Cressida bei den Griechen ist eher eine Wiedergängerin von Lara Croft: Sie fügt sich nicht, sie bestimmt ihr Schicksal.

Foto: Christoph Krey

Der Bass dröhnt durchs Globe, auf der Empore über der Bühne winkt eine prächtig gekleidete junge Frau im Takt, wie es die Queen nicht besser könnte. Ein junger Mann in Anzug und Krawatte steht vor einem Mikro und scheint auf seinen Einsatz zu warten, hinter ihm bewegen sich drei Schatten in einem Zelt rhythmisch zum harten Bass. Bierkästen am Rand, Schießer Feinripp an Wäscheleinen - dieses Heerlager der Griechen vor Troja sieht so gar nicht nach dem von künftigen Helden aus. Das gilt auch für Agamemnon, Odysseus und die anderen, die in Trainingsanzügen rumlaufen.

Spaßtheater, jung, frech - das alles trifft wie kaum etwas anderes auf das zu, was Regisseurin Stephanie van Batum und die Schauspielschüler des dritten Jahrgangs der Münchner Otto-Falckenberg-Schule im Globe zeigen. Shakespeares in Deutschland wenig gespieltes Drama "Troilus und Cressida" ist nur die Folie, wird gar in van Batums Inszenierung fast gänzlich von einer schrillbunten Mischung aus Videos, Tanz, Musik und Spiel zugedeckt.

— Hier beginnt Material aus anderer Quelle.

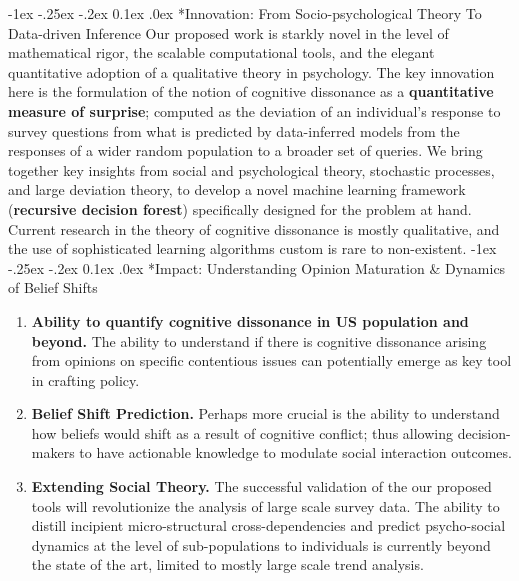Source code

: \documentclass[onecolumn, compsoc,11pt]{IEEEtran}
\makeatletter
\renewcommand\subsection{\@startsection {section}{1}{\z@}%
                                   {-1ex \@plus -.25ex \@minus -.2ex}%
                                   {0.1ex \@plus.0ex}%
                                   {\fontsize{11}{10}\selectfont\bfseries\sffamily\color{DodgerBlue4}}}
\newcommand{\tball}[1][CadetBlue4]{${\color{#1}\Large\boldsymbol{\blacksquare}}$}
\makeatother
\begin{document}
\subsection*{Innovation: From Socio-psychological Theory To Data-driven Inference}
Our proposed work is starkly novel in the level of mathematical rigor, the scalable computational tools, and the elegant quantitative adoption of a qualitative theory in psychology. The key innovation here  is the formulation of the notion of cognitive dissonance as a \textbf{quantitative  measure of surprise}; computed as the deviation of an individual's response to
survey questions from what is predicted by data-inferred models from the  responses of a wider random population  to a broader set of queries. We bring together key insights from social and psychological theory, stochastic processes, and large deviation theory, to develop a novel machine learning framework (\textbf{recursive decision forest}) specifically designed for the problem at hand. Current research in the theory of cognitive dissonance is mostly qualitative, and the use of sophisticated learning algorithms custom is rare to non-existent. 
\subsection*{Impact: Understanding  Opinion Maturation \& Dynamics of Belief Shifts }
\begin{enumerate}
[label=\tball, leftmargin=0pt,
labelindent=0em, topsep=0.1em, labelsep=*, itemsep=.15em,itemindent=2em]\color{black} \sffamily\fontsize{11}{12}\selectfont
\item  \textbf{Ability to quantify cognitive dissonance in US population and beyond.}  The ability to understand if there is cognitive dissonance arising from opinions on specific contentious  issues can potentially emerge as key tool in crafting policy.
\item  \textbf{Belief Shift Prediction.} Perhaps more crucial is the ability to understand how beliefs would shift as a result of cognitive conflict; thus allowing decision-makers to have actionable knowledge to modulate social interaction outcomes.%
\item \textbf{Extending Social Theory.} The successful validation of the our proposed tools will revolutionize the analysis of large scale survey data. The ability to distill incipient micro-structural  cross-dependencies and predict psycho-social dynamics at the level of sub-populations to individuals is currently beyond the state of the art, limited to mostly large scale trend analysis.
\end{enumerate}
\end{document}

Wenn das Leben (im Krieg sowieso) kein Ponyhof ist, muss es wenigsten für eine Zeit im "Pony Camp" reichen. Spaß haben, Spiele spielen, die Welt außen vor lassen - das zelebrieren die vermeintlichen Helden mit erotisch-akrobatischen Tänzen und derben Wortduellen. Achilles (Colin Hausberg) vertändelt die Zeit mit seinem Lover Patroklus (William Cooper), Ajax (Bekim Latifi) gibt den Wüterich, solange kein Gegner da ist, Agamemnon (Cyril Manusch) und Odysseus (Louis Nitsche) intrigieren, was das Zeug hält. Warum die Aufführung zweisprachig ist, erschließt sich nur über die Zuordnung: Die Griechen reden in der Regel deutsch, die Trojaner englisch. Muss nicht sein, aber van Batum hat da in erster Linie aus der Not eine Tugend gemacht: Zwei Darstellern fehlt es an Deutschkenntnissen für das Stück.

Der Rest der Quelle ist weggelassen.